Please dont be angry with yourself. You didn't cause the accident. Sometimes we are called to pass through tribulations. Bad things happen, but the Lord can use the trials in our life to work together for our own good.
A few years ago, I was dealing with incredibly physical pain in my joints. For months the doctors couldnt figure out what was causing it. Some thought I was making it up. after about 6 months I found out I had a form of arthritis that was difficult to diagnose.
After that, I was put on meds and I had to get my blood tested regularly to make sure the meds weren't causing any damage to my body. Well, on one of those blood tests a few months later, the doctor found out my blood sugar was extremely high. If I hadn't gotten the arthritis it's possible they might have never figured out that I had type 2 Diabetes.

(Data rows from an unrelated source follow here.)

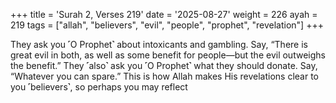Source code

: +++
title = 'Surah 2, Verses 219'
date = '2025-08-27'
weight = 226
ayah = 219
tags = ["allah", "believers", "evil", "people", "prophet", "revelation"]
+++

They ask you ˹O Prophet˺ about intoxicants and gambling. Say, “There is great evil in both, as well as some benefit for people—but the evil outweighs the benefit.” They ˹also˺ ask you ˹O Prophet˺ what they should donate. Say, “Whatever you can spare.” This is how Allah makes His revelations clear to you ˹believers˺, so perhaps you may reflect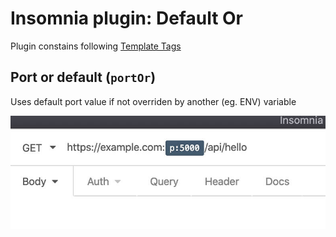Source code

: 
# Insomnia plugin: Default Or
Plugin constains following [Template Tags](https://support.insomnia.rest/article/40-template-tags)

## Port or default (`portOr`)
Uses default port value if not overriden by another (eg. ENV) variable

![portOr looks like](portOr.jpg)
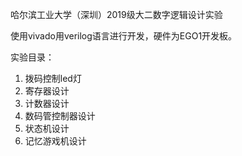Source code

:哈尔滨工业大学（深圳）2019级大二数字逻辑设计实验

使用vivado用verilog语言进行开发，硬件为EGO1开发板。

实验目录：

1. 拨码控制led灯
2. 寄存器设计
3. 计数器设计
4. 数码管控制器设计
5. 状态机设计
6. 记忆游戏机设计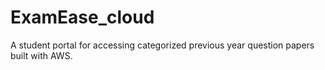 # ExamEase_cloud
A student portal for accessing categorized previous year question papers built with AWS.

My wife's uncle is in the hospital now. He just had surgery on an infection with his leg. But because of that surgery, they ran some tests and found out that he has significantly lower blood flow because of blockages in his body. He is going to need emergency bypass surgery. In fact, he could be in it right now for all I know. As unpleasant as the infection is, it may have saved his life by letting the doctors know about the blockages. And conversely the blockages may have prevented the infection from spreading as quickly.
Needless to say, we've been praying for him. And I am confident he will recover.
My point is that sometimes the bad things that occur in our life are for a higher purpose. I know I have significantly changed my diet because of what's occured to me. And I am much happier and closer to the Lord because of it.
If your son is angry at God, then encourage him to go to the Lord and discuss his concerns with Him. Perhaps the Lord will use this event to draw them to Him.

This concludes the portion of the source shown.